=== Given data ===

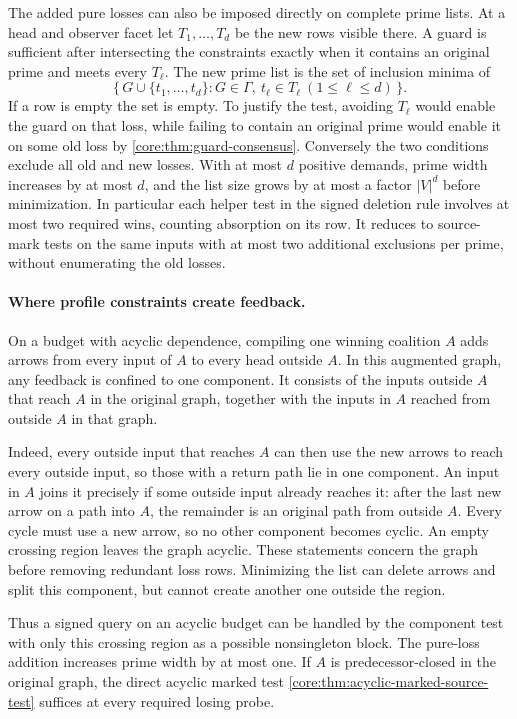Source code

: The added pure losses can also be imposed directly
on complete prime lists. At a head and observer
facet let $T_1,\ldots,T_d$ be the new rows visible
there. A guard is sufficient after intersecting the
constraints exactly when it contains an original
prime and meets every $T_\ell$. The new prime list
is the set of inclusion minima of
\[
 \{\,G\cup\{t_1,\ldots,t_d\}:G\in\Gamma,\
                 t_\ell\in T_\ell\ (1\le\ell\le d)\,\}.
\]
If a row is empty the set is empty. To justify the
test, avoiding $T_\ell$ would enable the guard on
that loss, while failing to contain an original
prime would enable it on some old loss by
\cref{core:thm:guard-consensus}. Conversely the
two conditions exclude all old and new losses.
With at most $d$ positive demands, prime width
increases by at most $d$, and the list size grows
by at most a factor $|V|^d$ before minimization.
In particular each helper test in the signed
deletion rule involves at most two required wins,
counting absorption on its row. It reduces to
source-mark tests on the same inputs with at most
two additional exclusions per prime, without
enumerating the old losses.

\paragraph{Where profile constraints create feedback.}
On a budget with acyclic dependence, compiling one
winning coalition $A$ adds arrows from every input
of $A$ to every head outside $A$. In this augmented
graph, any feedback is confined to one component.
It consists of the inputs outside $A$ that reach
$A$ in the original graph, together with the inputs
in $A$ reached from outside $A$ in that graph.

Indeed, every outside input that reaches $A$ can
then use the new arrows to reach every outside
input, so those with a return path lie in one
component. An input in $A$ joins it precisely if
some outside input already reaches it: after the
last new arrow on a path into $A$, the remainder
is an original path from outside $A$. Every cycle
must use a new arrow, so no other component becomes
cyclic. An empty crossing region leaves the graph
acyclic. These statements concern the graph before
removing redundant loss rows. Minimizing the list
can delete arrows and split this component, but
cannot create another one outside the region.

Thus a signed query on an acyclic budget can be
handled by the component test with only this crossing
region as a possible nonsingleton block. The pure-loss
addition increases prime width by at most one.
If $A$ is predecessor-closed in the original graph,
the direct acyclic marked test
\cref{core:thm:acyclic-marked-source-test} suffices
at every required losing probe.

===
=== Given data ===

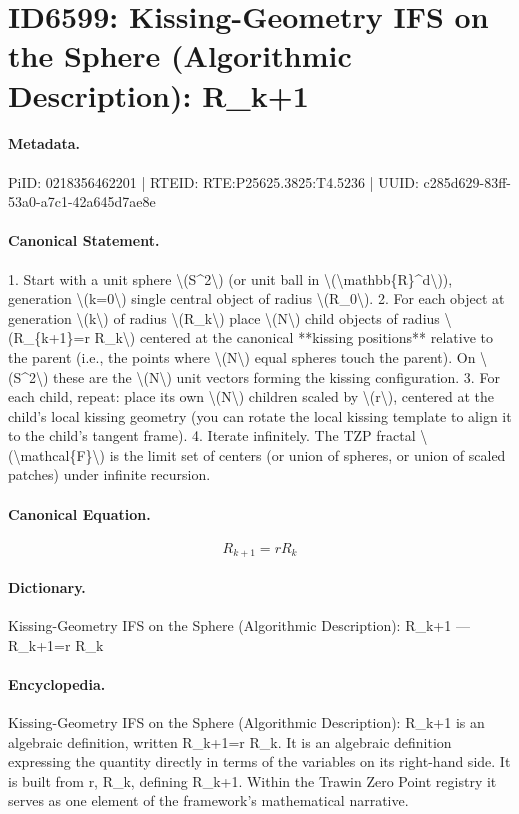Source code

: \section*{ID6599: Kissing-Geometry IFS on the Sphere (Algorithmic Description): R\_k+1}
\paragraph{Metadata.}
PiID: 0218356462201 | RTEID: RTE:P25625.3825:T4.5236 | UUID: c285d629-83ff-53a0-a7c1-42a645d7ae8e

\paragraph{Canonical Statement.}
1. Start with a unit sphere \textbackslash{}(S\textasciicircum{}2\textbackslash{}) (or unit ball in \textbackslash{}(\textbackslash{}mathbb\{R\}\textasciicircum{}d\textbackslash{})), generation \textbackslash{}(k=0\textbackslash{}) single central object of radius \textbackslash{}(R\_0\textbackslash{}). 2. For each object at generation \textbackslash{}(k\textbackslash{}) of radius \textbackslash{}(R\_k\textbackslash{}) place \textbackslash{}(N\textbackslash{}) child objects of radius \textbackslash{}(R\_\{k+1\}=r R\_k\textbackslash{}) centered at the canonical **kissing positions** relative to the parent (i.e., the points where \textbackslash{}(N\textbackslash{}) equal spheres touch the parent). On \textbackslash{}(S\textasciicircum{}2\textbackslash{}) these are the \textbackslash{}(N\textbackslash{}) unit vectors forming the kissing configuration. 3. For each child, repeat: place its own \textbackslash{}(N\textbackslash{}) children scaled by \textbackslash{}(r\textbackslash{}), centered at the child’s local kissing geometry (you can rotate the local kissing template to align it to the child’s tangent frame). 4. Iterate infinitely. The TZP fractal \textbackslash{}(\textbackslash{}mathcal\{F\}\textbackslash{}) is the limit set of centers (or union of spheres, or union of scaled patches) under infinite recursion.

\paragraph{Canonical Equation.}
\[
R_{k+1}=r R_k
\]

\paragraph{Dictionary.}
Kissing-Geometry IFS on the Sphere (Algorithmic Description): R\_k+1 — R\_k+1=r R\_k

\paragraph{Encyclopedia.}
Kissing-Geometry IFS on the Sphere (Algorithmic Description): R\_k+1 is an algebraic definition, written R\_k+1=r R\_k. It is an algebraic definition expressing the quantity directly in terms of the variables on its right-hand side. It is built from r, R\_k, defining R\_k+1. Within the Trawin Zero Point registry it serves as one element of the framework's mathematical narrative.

===
=== Given data ===

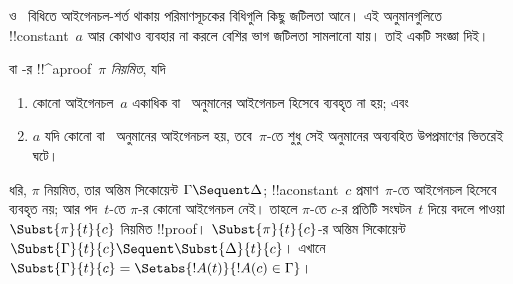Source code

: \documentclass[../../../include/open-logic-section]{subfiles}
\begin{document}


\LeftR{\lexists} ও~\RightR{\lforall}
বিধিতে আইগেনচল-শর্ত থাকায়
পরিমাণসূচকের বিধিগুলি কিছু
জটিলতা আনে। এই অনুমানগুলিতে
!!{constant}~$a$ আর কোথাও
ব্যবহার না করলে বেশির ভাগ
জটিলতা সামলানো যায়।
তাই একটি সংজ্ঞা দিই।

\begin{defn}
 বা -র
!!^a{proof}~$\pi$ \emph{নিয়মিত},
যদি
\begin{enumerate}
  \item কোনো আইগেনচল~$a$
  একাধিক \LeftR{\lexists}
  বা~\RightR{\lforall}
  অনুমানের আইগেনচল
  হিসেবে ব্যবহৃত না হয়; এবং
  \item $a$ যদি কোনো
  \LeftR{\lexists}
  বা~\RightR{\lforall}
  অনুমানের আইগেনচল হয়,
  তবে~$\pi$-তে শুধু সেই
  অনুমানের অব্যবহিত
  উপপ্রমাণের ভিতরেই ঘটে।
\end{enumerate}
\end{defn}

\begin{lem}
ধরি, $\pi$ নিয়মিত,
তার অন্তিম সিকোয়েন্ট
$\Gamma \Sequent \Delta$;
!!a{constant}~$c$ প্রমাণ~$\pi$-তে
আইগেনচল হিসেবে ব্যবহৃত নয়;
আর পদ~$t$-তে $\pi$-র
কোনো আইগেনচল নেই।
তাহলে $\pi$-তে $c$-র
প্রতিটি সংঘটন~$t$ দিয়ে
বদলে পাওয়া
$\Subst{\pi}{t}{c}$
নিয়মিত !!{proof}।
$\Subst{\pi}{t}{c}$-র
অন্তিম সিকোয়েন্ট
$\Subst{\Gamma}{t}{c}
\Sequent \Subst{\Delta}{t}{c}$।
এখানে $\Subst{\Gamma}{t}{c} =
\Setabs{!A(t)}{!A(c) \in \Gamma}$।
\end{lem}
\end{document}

===

**What needs to be done**
Please show each line in the records above that contains "this".

**Answer to the exercise**
of $A$ to every head outside $A$. In this augmented
can delete arrows and split this component, but
handled by the component test with only this crossing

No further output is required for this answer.